Anda di halaman 1dari 7

Bandit-bandit Pedesaan Jawa

Ryantino Paundra Nagari

12/335129/SA/16605

Ilmu Sejarah

Fakultas Ilmu Budaya

Universitas Gadjah Mada

Yogyakarta

2015
PENDAHULUAN

Hampir sepenuhnya dalam lembaran Sejarah Indonesia petani menjadi objek eksploitasi
baik oleh pemerintah kerajaan maupun pemerintah colonial. Sejak tahun 1800 pemerintah
kolonial mengubah cara eksploitasi dari cara lama konservatif yang memusatkan pada
perdagangan yang dikelola VOC menjadi eksploitasi yang dikelola oleh pemerintah maupun
swasta. Masa-masa sebelum datangnya perkebunan kehidupan petani relative lebih baik
karena ada keseimbangan antara pendapatan dan pajak. Akan tetapi setelah masuknya
perkebunan petani menjadi makin dikurangi kemerdekaanya dan lebih banyak dituntut untuk
bekerja di perkebunan. Pihak perkebunan dan pabrik lebih banyak menuntut pajak natura dan
tenaga kerja. Praktek–praktek tanam paksa dipraktekkan untuk mencapai output produksi
setinggi-tingginya.

Perbanditan sosial mempunyai arti protes petani untuk memodifikasi atau menghilangkan
system kolonial yang merugikan petani. Protes ini merupakan kesadaran petani baik individu
maupun kolektif dari organisasi tradisional , untuk mendapatkan hak-haknya kembali dengan
tanpa konfromtasi langsung dengan pemerintah atau perkebunan.

PEMBAHASAN

Terdapat tiga daerah karesidenan Banten-Batavia, Yogyakarta-Surakarta, dan


Pasuruan-Probolinggo. Terdapat dari berbagai daerah di Jawa erat kaitannya dengan
perkebunan yang merupakan refleksi kapitalisme mencari keuntungan sebesar – besarnya
dengan mengeksploitasi faktor produksi pedesaan.

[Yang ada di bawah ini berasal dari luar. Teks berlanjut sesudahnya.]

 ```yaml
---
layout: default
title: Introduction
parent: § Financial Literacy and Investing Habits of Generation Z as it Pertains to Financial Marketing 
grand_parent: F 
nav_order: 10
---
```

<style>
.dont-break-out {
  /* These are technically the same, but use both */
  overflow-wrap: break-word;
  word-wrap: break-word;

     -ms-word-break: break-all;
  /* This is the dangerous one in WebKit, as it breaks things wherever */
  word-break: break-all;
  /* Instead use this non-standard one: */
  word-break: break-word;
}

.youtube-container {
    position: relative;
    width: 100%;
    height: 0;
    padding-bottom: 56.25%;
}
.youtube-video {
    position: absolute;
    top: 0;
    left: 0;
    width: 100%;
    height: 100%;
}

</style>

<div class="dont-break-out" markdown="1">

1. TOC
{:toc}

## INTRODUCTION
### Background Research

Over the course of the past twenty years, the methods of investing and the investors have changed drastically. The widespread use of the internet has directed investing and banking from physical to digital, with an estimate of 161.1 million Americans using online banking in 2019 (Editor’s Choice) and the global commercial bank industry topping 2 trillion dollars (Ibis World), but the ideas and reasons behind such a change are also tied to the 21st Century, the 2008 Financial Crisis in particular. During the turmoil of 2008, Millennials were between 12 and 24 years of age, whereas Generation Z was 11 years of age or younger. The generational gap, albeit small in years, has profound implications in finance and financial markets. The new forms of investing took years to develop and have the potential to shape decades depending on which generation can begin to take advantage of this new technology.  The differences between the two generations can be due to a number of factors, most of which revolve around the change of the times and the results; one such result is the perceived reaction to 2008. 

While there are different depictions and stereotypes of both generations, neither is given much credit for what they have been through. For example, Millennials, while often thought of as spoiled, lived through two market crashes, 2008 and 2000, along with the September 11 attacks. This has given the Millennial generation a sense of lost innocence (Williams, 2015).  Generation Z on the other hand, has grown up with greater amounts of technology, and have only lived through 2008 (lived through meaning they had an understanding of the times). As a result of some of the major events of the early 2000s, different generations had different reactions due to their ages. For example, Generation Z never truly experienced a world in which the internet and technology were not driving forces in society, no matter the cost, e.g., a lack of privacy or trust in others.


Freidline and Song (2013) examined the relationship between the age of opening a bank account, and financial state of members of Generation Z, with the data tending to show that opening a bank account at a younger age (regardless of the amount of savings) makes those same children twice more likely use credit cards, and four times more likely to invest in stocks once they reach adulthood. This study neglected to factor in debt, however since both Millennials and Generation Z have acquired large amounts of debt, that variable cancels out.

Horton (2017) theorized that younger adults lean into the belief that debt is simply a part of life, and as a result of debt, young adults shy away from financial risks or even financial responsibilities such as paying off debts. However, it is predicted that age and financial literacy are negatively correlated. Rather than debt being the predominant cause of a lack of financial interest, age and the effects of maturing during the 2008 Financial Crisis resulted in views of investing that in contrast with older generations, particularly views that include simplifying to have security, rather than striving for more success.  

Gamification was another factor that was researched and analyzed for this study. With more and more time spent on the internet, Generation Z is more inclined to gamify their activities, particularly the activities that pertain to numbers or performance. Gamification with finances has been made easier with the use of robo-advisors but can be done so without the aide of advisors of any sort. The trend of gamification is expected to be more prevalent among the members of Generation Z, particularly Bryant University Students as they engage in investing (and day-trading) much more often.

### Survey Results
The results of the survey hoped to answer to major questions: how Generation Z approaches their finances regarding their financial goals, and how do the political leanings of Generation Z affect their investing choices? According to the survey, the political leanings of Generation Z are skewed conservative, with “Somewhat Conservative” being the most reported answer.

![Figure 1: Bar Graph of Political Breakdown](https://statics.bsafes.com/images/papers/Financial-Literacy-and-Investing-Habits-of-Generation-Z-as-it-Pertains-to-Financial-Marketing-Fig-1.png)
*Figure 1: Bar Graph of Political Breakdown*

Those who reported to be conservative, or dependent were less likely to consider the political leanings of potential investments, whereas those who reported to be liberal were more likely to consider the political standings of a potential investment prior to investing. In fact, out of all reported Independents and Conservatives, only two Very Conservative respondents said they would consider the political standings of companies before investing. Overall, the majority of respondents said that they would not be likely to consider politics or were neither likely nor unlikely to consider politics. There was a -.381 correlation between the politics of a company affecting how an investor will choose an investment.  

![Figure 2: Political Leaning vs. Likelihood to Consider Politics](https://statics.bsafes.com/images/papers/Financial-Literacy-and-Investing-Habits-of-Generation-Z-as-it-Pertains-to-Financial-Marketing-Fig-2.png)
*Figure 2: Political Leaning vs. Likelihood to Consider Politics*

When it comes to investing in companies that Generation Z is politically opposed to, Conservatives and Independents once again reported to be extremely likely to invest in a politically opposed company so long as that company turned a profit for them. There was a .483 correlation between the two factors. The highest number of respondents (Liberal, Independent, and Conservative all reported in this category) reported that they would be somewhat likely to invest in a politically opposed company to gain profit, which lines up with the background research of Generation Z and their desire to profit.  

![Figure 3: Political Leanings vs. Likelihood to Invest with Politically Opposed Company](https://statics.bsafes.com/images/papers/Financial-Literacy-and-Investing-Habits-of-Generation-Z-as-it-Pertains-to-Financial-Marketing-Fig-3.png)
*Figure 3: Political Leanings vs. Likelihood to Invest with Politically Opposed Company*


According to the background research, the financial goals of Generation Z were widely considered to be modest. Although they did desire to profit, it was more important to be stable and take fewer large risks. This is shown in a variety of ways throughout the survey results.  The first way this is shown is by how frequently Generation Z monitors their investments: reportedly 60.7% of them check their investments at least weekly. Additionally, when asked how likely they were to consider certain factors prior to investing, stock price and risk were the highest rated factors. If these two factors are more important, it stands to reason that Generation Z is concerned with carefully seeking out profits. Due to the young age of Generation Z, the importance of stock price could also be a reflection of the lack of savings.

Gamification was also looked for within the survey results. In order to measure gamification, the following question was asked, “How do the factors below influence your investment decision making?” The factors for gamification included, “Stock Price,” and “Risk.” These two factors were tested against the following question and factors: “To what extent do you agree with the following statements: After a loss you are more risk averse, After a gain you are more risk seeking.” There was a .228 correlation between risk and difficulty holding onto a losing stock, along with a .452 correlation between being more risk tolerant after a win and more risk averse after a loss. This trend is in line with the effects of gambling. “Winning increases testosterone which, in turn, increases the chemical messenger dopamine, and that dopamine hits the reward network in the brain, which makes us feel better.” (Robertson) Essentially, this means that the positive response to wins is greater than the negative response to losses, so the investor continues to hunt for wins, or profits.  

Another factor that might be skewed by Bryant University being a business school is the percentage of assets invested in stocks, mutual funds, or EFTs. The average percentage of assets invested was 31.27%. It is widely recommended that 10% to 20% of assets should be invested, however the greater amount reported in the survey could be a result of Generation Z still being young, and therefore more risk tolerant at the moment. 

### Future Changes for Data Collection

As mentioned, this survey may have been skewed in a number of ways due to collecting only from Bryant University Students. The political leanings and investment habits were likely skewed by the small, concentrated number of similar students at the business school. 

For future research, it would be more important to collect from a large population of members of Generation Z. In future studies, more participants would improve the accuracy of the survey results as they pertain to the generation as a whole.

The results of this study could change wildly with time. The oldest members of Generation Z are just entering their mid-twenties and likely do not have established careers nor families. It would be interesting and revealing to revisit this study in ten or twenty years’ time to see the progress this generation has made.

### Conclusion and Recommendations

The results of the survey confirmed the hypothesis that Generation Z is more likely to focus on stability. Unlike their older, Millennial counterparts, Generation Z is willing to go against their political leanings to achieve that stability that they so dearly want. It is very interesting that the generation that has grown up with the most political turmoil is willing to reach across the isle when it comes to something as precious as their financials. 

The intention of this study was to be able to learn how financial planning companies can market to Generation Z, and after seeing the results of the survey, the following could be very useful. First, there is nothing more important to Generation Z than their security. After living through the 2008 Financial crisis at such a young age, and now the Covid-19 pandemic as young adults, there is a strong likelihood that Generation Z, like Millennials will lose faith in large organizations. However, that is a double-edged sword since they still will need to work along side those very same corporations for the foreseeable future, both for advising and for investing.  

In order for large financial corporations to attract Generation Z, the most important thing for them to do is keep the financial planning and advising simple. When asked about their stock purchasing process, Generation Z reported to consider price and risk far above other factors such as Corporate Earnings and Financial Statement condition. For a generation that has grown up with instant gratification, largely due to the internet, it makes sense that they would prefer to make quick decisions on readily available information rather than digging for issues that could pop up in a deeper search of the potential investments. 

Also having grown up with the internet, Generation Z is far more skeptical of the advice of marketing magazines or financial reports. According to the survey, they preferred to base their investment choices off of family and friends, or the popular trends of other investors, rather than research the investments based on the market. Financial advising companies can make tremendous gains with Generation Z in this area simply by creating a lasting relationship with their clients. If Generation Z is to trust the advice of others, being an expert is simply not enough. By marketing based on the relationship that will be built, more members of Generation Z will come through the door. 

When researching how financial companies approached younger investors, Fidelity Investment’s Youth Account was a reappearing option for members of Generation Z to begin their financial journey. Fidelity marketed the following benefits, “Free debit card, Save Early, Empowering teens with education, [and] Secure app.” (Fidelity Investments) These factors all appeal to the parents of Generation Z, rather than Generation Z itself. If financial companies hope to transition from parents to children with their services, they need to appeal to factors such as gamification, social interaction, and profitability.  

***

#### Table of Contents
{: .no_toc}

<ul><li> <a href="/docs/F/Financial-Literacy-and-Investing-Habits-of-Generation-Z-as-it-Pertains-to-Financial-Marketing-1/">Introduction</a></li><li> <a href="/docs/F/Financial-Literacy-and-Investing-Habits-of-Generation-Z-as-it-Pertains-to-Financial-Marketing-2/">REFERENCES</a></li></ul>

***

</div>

Banten, karesidenan ini terdiri beberapa distrik Anyer, Cilegon, Lebak, dan Kramat Watu.
Secara historis , kesultanan Banten didirikan oleh para pendatang dari Demak, Jawa Tengah
pada 1520. Setelah banten dapat ditaklukan Fatahillah, maka pemerintahan itu diberikan pada
putranya Pangeran Hasanudin. Banten dilalui Oleh Jalan Pos yang dibuat Daendels pada
Tahun 1808 untuk menghadapi Inggris. Jalan yang dibuat dari Anyer terus ke Panarukan.
Daerah Banten Utara yang merupakan persawahan menjadi gudang beras dan mempunyai
jalur perdagangan dengan daerah luar. Penduduknya hidup tenteram sedangkan di tanah
Partikelir banyak terjadi Eksploitasi dan bukan saja perlawanan perseorang tetapi juga
perlawanan kolektif juga merupakan gerakan sosial. Karesidenan Batavia dalam sejarahnya,
Batavia didirikan pada tahun 1619 J.P.Coen semula bernama Jayakarta yang diperintah oleh
Wijayakrama. Daerah utara adalah dataran rendah berawa, ke arah selatan daerah dataran
rendah subur membentang luas ke gunung Salak dan Gunung Gedhe, utara yang subur
merupakan persawahan dan tanaman kelapa, dan di selatan perkebunan Kopi, cokelat ,
kacang, buah-buahan, kayu, dll. Bagian selatan ini merupakan tanah partikelir yang banyak
menimbulkan keresahan sosial dan perbanditan.

Kerajaan Yogyakarta dan Surakarta, dua kerajaan itu berdiri sejak diadakanya perjanjian
giyanti, pada tahun 1755. Kerajaan Mataram dibagi dua, kerajaan itu dihuni oleh orang Jawa
yang lebih homogen meskipun terdapat suku-suku yang bertugas di kerajaan. Bagian utara
Yogyakarta adala dataran tinggi, yan berakhir di Merapi dan Merbabu, sedangkan di utara
Surakarta merupakan dataran tinggi berkapur Kendeng. Bagian timur Surakarta dataran tinggi
berbatasan madiun gunung Lawu. Lereng Merapi ke selatan dan Lawu ke barat merupakan
dataran rendah dan subur. Penggunaan bahasa Jawa yang bertingkat-tingkat menunjukan
membuktikan bahwa pada dasarnya di Jawa terdapat banyak lapisan sosial. Ada golongan
tinggi ada golongan rendah, dan golongan terahir ini yang dikategorikan petani atau wong cilik.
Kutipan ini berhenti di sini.